President Trump Participates in a Signing Ceremony for Space Policy Directive - 1

7 comments
ErstO
I feel sorry for the folks that work at NASA, they seem to get new directives with every administration, but never enough money to carry them through.... President Bush “W” wanted to go to the moon and mars, the moon mission was to be between 2015 and 2020, but his proposed Crew Exploration Vehicle (CEV) should have conduct its first manned mission no later than 2014..... Didnt happen, why? he provided no added funding for his directive.... President Obama had his own NASA directive, lets focus on Earth science and robotic missions, it’s cheaper and doesn't require asking a bunch of old guys in Congress for more money for something they don't understand.... So in walks President Trump, “lets stop that whole Earth science mess and send people to the moon and beyond”. But your not getting anymore money to do this because tax cuts in a growing economy that primarily favor those that are already wealthy are more important then science.... Why? because it makes a good photo opp.... NASA having to flip it’s focus every eight years is not just bad for morale, but it’s also bad for momentum in an organization. “Stop what your doing, toss away the last four years of work and lets spend the next four planing on the new directive.”..... We need to find a way to remove NASA from the whims of politics and photo opps and give them the funds to explore.....
EZ
What a crock of #$%&! Trump hasn't had an original idea yet. He is being required to sign the document.

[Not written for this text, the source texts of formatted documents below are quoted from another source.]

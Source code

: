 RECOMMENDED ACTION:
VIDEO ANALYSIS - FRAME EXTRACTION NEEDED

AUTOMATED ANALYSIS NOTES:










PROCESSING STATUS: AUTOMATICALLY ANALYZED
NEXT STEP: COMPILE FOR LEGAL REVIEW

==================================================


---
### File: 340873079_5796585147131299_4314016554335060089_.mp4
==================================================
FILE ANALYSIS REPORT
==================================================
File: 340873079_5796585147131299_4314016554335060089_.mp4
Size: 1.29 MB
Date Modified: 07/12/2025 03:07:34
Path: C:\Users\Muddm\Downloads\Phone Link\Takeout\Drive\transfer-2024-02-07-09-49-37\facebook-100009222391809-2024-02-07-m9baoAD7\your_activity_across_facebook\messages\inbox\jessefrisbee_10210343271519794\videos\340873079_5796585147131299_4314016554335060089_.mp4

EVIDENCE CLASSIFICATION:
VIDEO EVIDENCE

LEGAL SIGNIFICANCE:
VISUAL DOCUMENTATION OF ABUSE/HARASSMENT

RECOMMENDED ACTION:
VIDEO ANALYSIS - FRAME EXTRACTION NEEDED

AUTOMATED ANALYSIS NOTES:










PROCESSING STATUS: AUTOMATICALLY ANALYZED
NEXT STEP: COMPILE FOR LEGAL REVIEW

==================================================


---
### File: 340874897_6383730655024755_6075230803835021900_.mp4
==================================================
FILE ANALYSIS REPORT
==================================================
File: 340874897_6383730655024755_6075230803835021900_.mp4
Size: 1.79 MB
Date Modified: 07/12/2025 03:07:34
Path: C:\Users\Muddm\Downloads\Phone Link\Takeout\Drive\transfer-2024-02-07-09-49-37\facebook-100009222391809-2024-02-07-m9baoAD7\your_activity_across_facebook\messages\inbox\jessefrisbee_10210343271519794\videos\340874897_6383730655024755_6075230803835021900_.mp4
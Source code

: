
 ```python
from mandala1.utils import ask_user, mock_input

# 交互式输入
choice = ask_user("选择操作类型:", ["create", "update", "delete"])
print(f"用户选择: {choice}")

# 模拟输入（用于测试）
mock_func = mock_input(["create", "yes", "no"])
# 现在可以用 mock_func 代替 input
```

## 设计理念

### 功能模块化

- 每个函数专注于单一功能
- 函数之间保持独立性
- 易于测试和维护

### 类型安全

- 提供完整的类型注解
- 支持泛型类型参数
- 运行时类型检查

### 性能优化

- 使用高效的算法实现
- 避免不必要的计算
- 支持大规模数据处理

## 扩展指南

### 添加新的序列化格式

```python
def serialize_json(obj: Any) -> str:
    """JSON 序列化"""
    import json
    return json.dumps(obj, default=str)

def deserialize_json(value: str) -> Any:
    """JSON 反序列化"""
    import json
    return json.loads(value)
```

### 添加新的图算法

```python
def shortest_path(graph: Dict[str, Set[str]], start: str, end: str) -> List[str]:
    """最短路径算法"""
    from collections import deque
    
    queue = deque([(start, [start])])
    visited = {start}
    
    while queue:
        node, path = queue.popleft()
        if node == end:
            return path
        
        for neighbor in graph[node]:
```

They'll get their extra money of us--no doubt. They always do. Also, if you believe we went to the moon back in the '60's, you need to do a little research. The big problem at the present is passing through the Van Allen radiation belts that go on for 2 or 3 hundred thousand miles. Nasa said that's the main problem they face today. If so, how'd they do it 50 years ago?
Douglas Bennett Rogers
Most government waste occurs when money is "stored" in programs. Each time the program is restarted most of the work is redone and new people are hired and trained. New equipment is bought along with required training. When the money is needed the program is cancelled again.
FabianLamaestra
What a circus. Where's the funding and what are the tangible milestones and deadlines?
Nik
EZ-There's a lot of misconceptions regarding the Van Allen belt, its a belt, not a shroud! It's possible to leave Earth, and enter deep space, without passing through it. However, returning to the moon, is significantly more achievable, and potentially more useful, than any Mars trip would be at present. Humanity needs to learn how to walk, before it tries to run, in space colonisation terms, and the moon will provide the training ground for that. The ISS was the first step in that process, the moon should be the next logical step. It can be explored, and maybe even some fledgling industries started. At least no one will have to worry about air pollution, or 'global warming!' ;-)
Tom Lee Mullins
I think this is good news. I think it is a step toward going to mars. NASA has developed a lot of technology that we use almost everyday.
WilliamSager
EV Didn't you hear the good news? CFCs from aerosol can's devastated the Van Allen Belt back in the late 60s and now we are free to go to space whenever we wish. Heck why else do you think women were encouraged to have those huge hair dos.